What Is the Meaning of the 1978 Atlanta Braves? (card 19 of 25)
(continued from Pat Rockett)
Lately my mind is dry and brittle, like a Christmas tree kept around much too long into a new year. The last few days, a perfect pop song called “Let Her Dance” by the Bobby Fuller Four has been looping in and around the dead branches like a long strand of blinking colored lights. Around and around it goes, pulsing with light, as I work at my job where I check documents for errors, or go to and from work on bus and train, or slouch on the couch and eat too much with the TV on, or sit at my desk to try to write with fingers of cement. Life seems thin sometimes, most of all when I’m between the writing of books. All my halting adult life I’ve worked on books, the majority of them never making it out of my notebooks in one piece but at least pulling me along through the days for a while. It’s my way of loving life.
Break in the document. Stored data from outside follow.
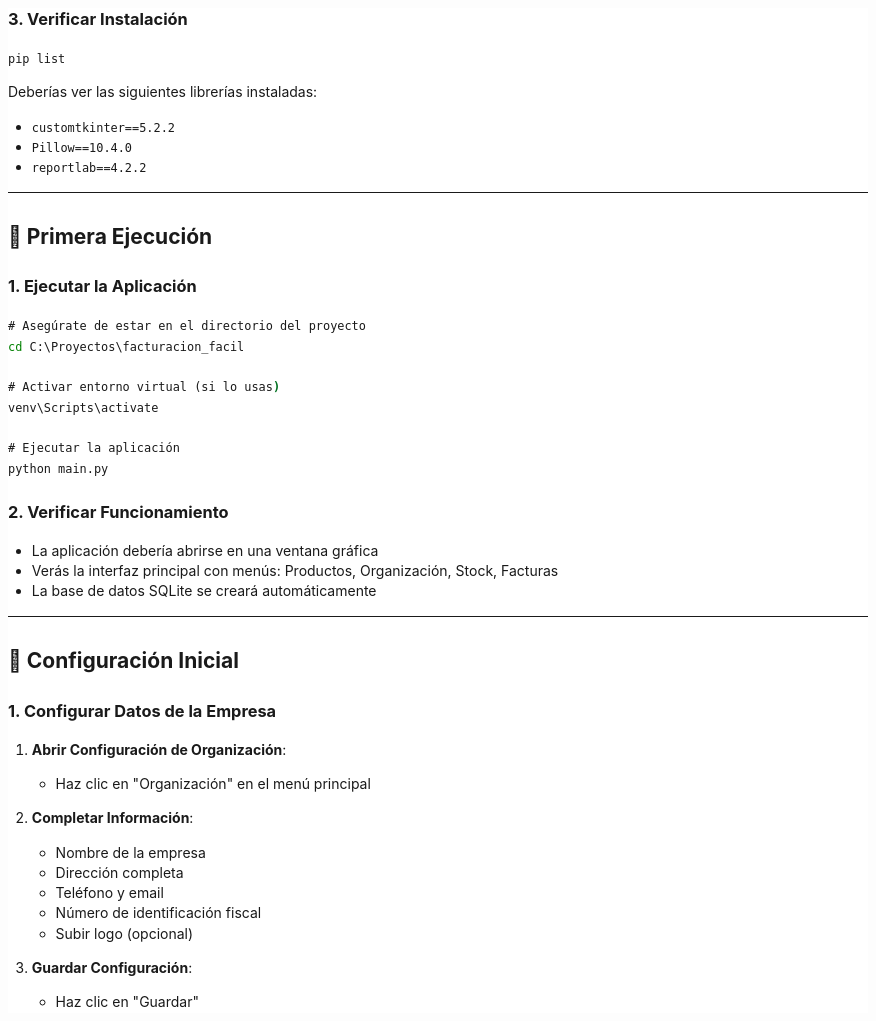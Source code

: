 ### 3. Verificar Instalación

```cmd
pip list
```

Deberías ver las siguientes librerías instaladas:
- `customtkinter==5.2.2`
- `Pillow==10.4.0`
- `reportlab==4.2.2`

---

## 🚀 Primera Ejecución

### 1. Ejecutar la Aplicación

```cmd
# Asegúrate de estar en el directorio del proyecto
cd C:\Proyectos\facturacion_facil

# Activar entorno virtual (si lo usas)
venv\Scripts\activate

# Ejecutar la aplicación
python main.py
```

### 2. Verificar Funcionamiento

- La aplicación debería abrirse en una ventana gráfica
- Verás la interfaz principal con menús: Productos, Organización, Stock, Facturas
- La base de datos SQLite se creará automáticamente

---

## 🔧 Configuración Inicial

### 1. Configurar Datos de la Empresa

1. **Abrir Configuración de Organización**:
   - Haz clic en "Organización" en el menú principal

2. **Completar Información**:
   - Nombre de la empresa
   - Dirección completa
   - Teléfono y email
   - Número de identificación fiscal
   - Subir logo (opcional)

3. **Guardar Configuración**:
   - Haz clic en "Guardar"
“Well, I’ll find me a new love,” the narrator in “Let Her Dance” vows, but within the context of the song, within the freezing of a specific moment forever that’s the trademark of a perfect pop song, the singer is forever between loves. The love he thought he had is dancing with someone else “like she don’t even care . . . to our favorite song.” What can you do in these moments? What’s the solution? You were connected, and now you’re back on your own.
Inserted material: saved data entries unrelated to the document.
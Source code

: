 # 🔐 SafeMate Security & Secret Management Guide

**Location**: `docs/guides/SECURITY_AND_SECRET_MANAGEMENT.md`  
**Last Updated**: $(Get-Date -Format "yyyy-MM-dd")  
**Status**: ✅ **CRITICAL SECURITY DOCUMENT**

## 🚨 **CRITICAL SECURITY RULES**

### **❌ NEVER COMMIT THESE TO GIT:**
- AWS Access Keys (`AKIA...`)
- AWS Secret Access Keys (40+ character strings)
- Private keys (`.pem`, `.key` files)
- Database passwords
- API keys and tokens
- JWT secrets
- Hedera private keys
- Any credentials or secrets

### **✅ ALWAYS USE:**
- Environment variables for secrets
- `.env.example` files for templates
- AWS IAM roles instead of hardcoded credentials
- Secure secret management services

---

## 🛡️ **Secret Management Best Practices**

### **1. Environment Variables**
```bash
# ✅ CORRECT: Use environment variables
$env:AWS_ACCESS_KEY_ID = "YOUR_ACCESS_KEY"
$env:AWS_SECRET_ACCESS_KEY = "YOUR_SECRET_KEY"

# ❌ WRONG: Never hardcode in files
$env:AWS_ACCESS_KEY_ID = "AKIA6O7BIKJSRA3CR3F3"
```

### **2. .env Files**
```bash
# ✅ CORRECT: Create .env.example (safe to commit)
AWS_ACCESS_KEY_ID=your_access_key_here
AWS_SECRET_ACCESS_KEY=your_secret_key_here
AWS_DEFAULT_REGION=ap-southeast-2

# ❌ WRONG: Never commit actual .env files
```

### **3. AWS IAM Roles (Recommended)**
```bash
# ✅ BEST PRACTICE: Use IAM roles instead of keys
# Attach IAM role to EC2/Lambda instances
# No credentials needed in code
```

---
(Love versus Hate update: Vic Correll’s back-of-the-card “Play Ball” result has been added to the ongoing contest. The “Play Ball” game on the back of the 1978 Topps baseball cards was designed to be “played by two.” Every 1978 card reiterates this necessity. I ignored it in 1978 and have ignored it during the prolonged experiment with the game on this site. A long time ago I learned to diminish the gnawing passage of time by myself. I find solitary ways to connect until I can’t find these connections.)
What’s the solution? No solution. Let her dance.